Apesar da importância desses diálogos na minha vida, a maioria passa por um parto duro, empurrado pelo fórceps do álcool e pela inquisição promovida automaticamente graças aohábito da profissão. Os mais especiais, no entanto, são espontâneos, frutos ilegítimos da espera de elevadores ou das filas de repartição. Ainda assim, a mais profunda experiência nesses encontros verbais aconteceu na última semana, durante meus dias de trabalho em Brasília.
Assim que deixei o escritório acabei apanhado em um dos monstruosos congestionamentos da capital federal. Acendi um cigarro e ajeitei-me o melhor que pude para esperar o trânsito.
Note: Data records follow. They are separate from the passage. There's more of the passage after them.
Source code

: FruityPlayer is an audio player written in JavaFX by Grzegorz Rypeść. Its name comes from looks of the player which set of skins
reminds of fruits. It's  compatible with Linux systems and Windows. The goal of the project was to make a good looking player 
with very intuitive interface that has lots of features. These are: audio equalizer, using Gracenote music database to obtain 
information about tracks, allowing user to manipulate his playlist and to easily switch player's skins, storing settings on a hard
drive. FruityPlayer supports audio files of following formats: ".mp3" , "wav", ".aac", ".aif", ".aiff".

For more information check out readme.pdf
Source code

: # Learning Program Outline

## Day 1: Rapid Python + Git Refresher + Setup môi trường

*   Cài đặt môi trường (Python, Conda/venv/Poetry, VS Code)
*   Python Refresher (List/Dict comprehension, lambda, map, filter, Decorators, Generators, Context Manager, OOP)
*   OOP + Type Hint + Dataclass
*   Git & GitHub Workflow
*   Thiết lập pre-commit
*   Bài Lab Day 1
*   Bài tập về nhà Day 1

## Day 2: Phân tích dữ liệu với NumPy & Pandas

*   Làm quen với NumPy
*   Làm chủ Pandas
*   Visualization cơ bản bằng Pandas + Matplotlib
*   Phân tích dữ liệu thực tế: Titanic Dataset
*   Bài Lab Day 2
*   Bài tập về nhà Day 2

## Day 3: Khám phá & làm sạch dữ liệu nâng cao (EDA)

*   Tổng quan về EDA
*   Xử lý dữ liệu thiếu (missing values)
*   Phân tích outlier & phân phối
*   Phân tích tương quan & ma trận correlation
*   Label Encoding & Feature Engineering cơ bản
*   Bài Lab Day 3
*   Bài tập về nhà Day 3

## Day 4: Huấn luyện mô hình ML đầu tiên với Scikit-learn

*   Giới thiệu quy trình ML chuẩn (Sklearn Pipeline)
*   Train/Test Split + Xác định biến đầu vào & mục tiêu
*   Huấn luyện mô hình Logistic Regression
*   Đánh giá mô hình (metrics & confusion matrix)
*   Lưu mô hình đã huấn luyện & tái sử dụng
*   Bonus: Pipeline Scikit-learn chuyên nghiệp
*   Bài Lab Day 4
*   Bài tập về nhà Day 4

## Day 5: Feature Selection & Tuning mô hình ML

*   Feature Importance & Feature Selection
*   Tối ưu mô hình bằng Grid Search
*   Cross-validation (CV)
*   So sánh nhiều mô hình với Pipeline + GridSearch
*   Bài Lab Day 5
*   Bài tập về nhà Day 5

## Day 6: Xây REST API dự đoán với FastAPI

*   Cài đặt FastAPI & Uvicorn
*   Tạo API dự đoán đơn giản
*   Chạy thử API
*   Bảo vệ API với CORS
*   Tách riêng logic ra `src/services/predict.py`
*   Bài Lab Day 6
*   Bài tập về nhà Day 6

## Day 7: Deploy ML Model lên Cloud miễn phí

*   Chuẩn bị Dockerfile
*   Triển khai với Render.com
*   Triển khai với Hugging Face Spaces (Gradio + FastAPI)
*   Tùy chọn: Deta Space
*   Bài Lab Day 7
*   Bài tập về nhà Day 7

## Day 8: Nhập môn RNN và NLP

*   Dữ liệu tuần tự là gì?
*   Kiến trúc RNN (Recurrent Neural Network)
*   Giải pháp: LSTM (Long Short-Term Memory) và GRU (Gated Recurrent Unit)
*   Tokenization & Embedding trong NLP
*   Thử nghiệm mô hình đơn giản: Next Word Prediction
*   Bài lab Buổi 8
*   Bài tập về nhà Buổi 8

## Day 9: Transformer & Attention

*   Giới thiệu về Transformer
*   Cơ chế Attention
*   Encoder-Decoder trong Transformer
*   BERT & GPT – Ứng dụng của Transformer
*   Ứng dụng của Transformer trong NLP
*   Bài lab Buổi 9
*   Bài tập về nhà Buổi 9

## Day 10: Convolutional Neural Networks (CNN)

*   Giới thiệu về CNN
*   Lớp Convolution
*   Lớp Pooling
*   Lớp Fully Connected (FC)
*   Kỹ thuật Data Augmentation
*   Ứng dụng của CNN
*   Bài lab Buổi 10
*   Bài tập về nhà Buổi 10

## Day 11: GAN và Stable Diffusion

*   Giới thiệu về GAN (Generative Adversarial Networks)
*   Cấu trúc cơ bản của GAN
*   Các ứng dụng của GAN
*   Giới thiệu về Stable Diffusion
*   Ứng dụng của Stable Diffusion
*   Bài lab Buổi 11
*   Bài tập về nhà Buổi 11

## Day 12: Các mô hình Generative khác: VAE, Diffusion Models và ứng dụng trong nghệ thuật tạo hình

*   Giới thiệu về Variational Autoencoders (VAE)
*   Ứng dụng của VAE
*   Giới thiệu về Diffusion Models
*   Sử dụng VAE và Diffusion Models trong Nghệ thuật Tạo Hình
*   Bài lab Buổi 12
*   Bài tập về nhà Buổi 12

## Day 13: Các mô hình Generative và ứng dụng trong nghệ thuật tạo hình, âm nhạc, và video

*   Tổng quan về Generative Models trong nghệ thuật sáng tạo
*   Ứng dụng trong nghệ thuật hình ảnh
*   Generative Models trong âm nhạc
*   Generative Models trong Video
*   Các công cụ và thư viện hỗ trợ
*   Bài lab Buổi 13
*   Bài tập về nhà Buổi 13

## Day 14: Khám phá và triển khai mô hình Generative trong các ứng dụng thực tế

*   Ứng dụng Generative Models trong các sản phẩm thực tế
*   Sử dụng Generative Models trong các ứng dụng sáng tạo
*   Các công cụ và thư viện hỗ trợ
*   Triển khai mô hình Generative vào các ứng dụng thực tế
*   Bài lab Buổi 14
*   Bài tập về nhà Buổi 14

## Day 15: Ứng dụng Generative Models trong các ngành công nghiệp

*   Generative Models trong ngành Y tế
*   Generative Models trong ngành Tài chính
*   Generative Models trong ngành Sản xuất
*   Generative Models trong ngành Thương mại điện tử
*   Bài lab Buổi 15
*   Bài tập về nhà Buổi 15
Cerca de dois minutos depois, uma música forte, densa, entra pela janela do carro. Amaldiçoei o motorista com espírito para ouvir ópera em meio a um trânsito caótico – e ainda capaz de deixar o volume alto o suficiente para compartilhar a apresentação com os vizinhos de infortúnio.
A voz da soprano competia de igual para igual com as buzinas, os motores e a chuva que caía na via L2-Norte. Logo percebi que a acústica não era de uma gravação e que a interprete soltava a voz ali, em plena avenida. Não fui o único a notar que o espetáculo era ao vivo e logo todos os motoristas a minha frente procuravam entre a confusão de faróis e fumaça a responsável pela apresentação inusitada.
Identifiquei de qual veículo a voz saía, um carro esporte vermelho, mas a identidade da cantora era protegida por um vidro fumê. Ainda assim, durante todo o trajeto, fiquei acompanhando silhueta da nossa soprano – minha e de todos os motoristas presos na via L2-Norte naquela terça-feira chuvosa em Brasília. Os braços arqueados, impulsionando a voz poderosa, capaz de acalmar em um só tom as mãos nervosas nas buzinas, os pés pesados nos aceleradores e a fúria no peito de quem desejava chegar em casa e jantar com a família, encontrar a amante ou apenas alimentar os cachorros.
Não sei o que levou a soprano a cantar para todos nós, espectadores anônimos do trânsito de Brasília. Não sei o motivo, mas fico feliz que assim tenha feito. Naqueles minutos de espera, centenas de homens e mulheres foram unidos por uma melodia doce que lembrou a importância de em alguns momentos apenas saber ouvir. E fazer-se ouvir.